Title: Stranger Things Season 2
Genre: Horror, Drama, Fantasy
Director(s): The Duffer Brothers, Shawn Levy, Andrew Stanton, Rebecca Thomas
Stars (Primary Actors): Millie Bobby Brown, Winona Ryder, David Harbour, Finn Wolfhard, Gaten Matarazzo, Caleb McLaughlin, Natalia Dyer, Charlie Heaton, Cara Buono, Matthew Modine, Noah Schnapp, Joe Kerry, Sean Astin, Paul Reiser
Bias: Sheriff Hopper (David Harbour) is my current celebrity crush. I have an impossible time objectively evaluating any episode that features him heavily (and most of Season 2 does).
(Overall) Grade: B+
In a Nutshell: In Season 1, a group of scrappy nerds in the small town of Hawkins, Indiana uncover a government conspiracy involving telepathic children, demogorgons, and portals to creepy mirror realms. The second season picks up where the first left off, but about a year later. The kids are all still traumatized, especially Will Byers (Noah Schnapp), whose recurring "episodes" - where he can see into the "upside-down" - become the central driving force behind many of the episodes. Unlike Season 1, which had a relatively cohesive central goal – find Will Byers – this season features the main cast splitting off into smaller groups and having their own (mis)adventures, eventually coming together to save Hawkins from evil forces.
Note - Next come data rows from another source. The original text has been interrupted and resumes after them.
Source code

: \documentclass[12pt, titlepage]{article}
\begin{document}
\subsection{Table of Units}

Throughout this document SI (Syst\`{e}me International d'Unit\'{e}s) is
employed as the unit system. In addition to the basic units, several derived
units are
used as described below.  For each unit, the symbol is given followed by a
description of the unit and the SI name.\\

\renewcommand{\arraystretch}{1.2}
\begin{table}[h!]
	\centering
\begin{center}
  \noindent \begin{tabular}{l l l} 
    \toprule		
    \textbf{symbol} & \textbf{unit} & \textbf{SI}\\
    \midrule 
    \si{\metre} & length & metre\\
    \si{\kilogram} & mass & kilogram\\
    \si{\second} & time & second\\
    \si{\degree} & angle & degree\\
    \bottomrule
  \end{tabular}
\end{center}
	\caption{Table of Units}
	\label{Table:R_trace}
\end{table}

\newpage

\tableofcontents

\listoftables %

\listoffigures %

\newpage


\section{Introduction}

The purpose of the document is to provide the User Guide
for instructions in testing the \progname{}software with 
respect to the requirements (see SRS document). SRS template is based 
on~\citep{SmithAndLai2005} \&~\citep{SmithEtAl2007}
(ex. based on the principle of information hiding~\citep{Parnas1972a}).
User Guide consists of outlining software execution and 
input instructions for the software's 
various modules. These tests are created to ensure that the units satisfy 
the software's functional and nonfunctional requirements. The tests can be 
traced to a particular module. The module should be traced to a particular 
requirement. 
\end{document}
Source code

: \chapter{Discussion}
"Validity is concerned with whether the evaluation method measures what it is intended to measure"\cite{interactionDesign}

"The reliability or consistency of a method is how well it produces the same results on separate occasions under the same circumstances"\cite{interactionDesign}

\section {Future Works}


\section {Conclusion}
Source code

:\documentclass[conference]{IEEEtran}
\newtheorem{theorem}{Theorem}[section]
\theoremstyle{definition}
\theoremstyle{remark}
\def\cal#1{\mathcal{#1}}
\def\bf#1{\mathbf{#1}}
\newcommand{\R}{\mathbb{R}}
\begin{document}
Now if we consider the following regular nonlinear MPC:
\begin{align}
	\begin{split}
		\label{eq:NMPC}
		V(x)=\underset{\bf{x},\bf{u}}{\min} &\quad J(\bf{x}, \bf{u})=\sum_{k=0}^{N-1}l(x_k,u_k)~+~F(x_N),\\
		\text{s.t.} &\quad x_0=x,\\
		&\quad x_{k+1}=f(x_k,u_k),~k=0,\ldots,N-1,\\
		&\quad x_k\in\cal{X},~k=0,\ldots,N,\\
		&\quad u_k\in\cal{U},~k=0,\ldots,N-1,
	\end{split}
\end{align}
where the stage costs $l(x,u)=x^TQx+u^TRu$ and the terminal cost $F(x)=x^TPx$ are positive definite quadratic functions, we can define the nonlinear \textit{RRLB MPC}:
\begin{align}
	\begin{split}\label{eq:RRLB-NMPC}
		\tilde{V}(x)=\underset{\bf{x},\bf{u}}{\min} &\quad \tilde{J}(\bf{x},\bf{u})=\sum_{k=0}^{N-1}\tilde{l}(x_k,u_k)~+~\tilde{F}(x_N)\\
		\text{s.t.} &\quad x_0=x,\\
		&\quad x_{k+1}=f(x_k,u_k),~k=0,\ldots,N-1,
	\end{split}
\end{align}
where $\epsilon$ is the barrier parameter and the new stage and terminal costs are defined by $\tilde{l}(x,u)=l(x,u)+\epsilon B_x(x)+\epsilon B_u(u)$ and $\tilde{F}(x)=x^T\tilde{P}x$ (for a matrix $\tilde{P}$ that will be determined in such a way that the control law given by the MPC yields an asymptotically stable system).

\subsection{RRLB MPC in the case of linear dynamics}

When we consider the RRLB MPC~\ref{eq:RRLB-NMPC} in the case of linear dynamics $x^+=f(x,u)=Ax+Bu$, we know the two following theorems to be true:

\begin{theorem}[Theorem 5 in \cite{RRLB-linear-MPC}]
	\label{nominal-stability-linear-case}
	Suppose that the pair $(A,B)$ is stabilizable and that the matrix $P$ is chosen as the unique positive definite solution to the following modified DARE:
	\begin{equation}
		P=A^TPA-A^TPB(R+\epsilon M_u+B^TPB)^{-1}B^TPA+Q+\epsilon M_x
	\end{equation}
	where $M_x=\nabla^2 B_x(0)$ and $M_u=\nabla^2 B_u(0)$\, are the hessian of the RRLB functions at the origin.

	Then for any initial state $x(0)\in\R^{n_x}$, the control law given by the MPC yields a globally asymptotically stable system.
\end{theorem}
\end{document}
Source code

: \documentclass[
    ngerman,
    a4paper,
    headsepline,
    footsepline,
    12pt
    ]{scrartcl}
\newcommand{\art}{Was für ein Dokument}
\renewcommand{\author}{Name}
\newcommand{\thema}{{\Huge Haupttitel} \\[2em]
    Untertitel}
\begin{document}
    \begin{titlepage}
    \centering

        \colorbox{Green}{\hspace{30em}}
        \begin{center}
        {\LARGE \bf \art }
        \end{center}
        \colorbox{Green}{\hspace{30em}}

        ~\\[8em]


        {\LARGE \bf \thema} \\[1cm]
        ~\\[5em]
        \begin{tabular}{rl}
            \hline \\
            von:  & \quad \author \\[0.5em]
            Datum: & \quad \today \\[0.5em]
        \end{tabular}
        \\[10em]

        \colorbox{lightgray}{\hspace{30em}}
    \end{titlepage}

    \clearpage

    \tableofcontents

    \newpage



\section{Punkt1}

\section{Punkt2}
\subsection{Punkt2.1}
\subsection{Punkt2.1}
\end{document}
The Critique: The decision to split characters off into smaller groups who are working on separate pieces of the larger puzzle sometimes works and sometimes doesn't. The subplot with Steve Harrington, world's coolest babysitter, is lots of fun, and collects a group of characters that we wouldn't have expected to work well together based on Season 1. The subplot with Billy and Max – step-siblings who are new to the area – doesn't add much to the show beyond introducing a love interest (Maxine, aka "MadMax") for the group to fight over. Billy (played with fully-mulleted glory by Dacre Montgomery) exists solely to irritate Steve and pick on Max, and the constant misdirection that make Max and Billy seem more sinister and more deeply involved than they really are ends up leading to a huge letdown when we realize that Billy isn't "up to" anything, he's just a garden-variety douche. Some new additions to the cast are notable – Sean Astin as Bob Newby, Joan Byers' new boyfriend and certified nerd/genius adds some awkward dad vibes to the Byers household, and Paul Reiser as Sam Owens (the new head of Hawkins Laboratory) was fun to speculate about, given the actor's history as a low-key science fiction villain (in Aliens). Overall, I think the season did some great work tying up loose ends from Season 1 and setting the scene for the inevitable Season 3, but maybe expanded too much and too quickly, resulting in some uneven episodes and weird lulls.
To Go, Rent, or to Netflix: Since this is a Netflix exclusive, this question answers itself. If you are one of the 2 people left in the universe without a Netflix account, you should get one and watch Stranger Things.